Problems with genetic testing
Genetic testing has had a lot of overmarketing — even the most obvious poster-child application in clinical medicine, setting doses of warfarin, has been disappointing in clinical trials. Here are two recent pieces you might want to read
In a New York Times story, a journalist had her DNA tested by three companies. The level of agreement was not, shall we say, ideal
After my tests had been sent, I braced myself for the revelations about my DNA. It took about two months to receive all the results, and when I did, the discrepancies were striking.
23andMe said my most elevated risks — about double the average for women of European ethnicity — were for psoriasis and rheumatoid arthritis, with my lifetime odds of getting the diseases at 20.2 percent and 8.2 percent. But according to Genetic Testing Laboratories, my lowest risks were for — you guessed it — psoriasis (2 percent) and rheumatoid arthritis (2.6 percent).
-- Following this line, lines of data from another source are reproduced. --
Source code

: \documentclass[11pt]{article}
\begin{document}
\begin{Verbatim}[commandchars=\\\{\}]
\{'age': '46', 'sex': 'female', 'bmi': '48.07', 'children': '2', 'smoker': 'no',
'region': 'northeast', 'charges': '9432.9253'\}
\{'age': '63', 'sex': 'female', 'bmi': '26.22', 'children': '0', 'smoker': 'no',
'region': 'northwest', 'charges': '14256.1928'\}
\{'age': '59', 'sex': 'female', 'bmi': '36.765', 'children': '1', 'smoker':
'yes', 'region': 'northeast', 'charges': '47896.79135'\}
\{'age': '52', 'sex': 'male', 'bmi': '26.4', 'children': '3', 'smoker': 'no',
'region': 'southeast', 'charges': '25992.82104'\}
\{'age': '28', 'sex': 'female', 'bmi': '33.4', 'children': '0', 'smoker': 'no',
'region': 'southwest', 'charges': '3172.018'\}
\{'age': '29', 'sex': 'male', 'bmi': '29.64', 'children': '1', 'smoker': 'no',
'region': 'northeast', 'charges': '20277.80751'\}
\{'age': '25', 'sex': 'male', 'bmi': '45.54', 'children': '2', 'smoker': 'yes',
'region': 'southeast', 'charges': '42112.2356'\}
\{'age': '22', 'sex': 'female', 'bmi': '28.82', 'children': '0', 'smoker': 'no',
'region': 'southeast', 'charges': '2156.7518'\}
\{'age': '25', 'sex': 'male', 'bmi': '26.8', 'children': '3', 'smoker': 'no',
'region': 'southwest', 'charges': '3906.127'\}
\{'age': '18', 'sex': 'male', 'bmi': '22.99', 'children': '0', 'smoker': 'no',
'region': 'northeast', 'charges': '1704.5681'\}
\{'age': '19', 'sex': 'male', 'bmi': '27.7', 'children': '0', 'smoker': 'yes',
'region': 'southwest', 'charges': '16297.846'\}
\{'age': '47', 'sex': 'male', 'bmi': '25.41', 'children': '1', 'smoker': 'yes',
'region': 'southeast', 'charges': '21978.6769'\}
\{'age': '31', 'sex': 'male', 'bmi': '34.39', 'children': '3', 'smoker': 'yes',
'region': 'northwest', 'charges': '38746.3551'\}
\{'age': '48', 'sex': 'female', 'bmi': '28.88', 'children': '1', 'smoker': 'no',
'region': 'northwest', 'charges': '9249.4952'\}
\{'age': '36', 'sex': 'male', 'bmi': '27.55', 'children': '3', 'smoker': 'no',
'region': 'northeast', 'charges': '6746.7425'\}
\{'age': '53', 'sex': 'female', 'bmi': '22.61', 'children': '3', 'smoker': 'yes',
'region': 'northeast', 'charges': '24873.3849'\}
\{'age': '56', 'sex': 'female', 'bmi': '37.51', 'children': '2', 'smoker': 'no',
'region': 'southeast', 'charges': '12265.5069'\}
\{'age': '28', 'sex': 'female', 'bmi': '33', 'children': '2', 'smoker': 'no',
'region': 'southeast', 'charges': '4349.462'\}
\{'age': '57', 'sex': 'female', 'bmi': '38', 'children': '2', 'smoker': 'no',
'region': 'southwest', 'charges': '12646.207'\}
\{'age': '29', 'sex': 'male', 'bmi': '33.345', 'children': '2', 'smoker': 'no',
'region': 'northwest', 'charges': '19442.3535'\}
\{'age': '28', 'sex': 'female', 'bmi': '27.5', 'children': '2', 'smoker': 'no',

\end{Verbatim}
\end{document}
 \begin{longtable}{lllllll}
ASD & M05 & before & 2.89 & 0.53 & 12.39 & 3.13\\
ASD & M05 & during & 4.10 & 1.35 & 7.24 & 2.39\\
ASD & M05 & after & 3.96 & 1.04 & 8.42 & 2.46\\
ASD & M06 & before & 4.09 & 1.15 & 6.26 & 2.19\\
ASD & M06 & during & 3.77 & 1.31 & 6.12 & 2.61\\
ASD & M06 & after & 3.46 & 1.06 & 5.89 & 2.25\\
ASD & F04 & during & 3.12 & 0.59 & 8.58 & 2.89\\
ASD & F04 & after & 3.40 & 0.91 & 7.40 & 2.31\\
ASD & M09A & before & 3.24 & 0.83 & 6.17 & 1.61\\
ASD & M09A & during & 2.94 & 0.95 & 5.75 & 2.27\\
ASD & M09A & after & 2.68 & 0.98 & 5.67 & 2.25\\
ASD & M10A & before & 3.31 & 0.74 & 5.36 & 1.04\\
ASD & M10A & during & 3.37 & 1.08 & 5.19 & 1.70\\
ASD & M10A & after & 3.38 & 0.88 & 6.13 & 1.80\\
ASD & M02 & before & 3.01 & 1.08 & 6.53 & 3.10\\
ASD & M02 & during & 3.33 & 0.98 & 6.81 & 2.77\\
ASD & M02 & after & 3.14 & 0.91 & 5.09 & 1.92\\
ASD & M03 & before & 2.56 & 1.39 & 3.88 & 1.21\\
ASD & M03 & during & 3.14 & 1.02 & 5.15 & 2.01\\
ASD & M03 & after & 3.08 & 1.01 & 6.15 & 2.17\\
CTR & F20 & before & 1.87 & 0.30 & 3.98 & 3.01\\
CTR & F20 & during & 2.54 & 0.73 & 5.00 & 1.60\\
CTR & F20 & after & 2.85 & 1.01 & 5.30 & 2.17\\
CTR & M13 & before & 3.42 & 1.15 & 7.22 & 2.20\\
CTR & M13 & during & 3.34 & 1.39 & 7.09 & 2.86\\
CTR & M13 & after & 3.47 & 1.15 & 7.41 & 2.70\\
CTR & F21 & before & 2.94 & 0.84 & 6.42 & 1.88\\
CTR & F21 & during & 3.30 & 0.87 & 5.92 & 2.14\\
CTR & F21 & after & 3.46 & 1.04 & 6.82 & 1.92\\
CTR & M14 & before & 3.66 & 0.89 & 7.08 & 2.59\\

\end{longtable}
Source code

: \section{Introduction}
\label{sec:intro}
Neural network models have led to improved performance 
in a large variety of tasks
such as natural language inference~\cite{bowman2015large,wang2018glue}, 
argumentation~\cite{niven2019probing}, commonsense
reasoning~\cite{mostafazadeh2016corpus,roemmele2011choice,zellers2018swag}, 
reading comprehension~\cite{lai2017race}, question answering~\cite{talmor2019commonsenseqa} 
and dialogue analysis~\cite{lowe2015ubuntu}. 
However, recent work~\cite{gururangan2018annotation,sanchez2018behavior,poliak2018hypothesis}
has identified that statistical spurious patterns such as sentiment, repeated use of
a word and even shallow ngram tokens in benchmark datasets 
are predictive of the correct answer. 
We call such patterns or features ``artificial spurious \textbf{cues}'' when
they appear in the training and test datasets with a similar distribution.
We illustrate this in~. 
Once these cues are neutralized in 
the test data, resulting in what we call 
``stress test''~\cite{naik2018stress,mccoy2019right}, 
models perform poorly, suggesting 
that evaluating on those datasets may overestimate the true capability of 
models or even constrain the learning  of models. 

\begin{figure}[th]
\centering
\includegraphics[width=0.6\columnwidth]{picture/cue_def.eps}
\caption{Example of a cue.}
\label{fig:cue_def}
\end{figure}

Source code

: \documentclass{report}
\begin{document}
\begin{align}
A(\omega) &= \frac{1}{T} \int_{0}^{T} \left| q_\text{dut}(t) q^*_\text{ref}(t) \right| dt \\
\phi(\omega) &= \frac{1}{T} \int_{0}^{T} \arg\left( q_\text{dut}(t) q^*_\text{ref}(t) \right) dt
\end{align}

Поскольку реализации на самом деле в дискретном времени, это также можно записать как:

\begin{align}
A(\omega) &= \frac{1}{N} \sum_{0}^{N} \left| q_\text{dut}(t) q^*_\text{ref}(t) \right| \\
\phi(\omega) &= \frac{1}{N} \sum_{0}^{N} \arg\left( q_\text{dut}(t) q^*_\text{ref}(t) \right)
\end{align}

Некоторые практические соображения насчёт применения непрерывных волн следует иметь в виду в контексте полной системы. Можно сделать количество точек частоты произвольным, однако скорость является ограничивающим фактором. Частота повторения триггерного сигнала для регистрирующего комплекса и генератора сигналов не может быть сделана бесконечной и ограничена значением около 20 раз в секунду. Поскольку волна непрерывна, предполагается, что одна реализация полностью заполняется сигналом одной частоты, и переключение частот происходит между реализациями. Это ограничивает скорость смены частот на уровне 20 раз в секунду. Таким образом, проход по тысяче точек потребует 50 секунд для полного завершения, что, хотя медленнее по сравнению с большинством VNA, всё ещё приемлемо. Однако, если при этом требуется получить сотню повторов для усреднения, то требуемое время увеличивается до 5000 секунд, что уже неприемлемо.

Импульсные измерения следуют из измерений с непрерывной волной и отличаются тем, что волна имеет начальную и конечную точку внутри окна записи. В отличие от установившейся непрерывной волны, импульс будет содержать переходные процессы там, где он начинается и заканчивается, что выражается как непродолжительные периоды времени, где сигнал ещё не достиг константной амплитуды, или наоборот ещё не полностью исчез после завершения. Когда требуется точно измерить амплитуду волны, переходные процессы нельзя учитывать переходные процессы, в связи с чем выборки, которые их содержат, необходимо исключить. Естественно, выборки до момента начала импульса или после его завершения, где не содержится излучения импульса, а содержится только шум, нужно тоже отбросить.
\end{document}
If you actually work with genome-wide disease data it’s not surprising that the predictions are neither accurate nor consistent, but that isn’t the impression the industry is promoting.
Hilda Bastian drew this cartoon at Statistically Funny
heading a general post about the problems with early-detection programs.
There’s a general bias in favour of screening and early detection, because it seems obviously good. And, in fact, there’s a standard mathematical result that the value of information can’t be negative. But the key assumptions in this result are that you know what information you’ve got and that you can just ignore the result if you want to. It doesn’t apply to real-life medical testing.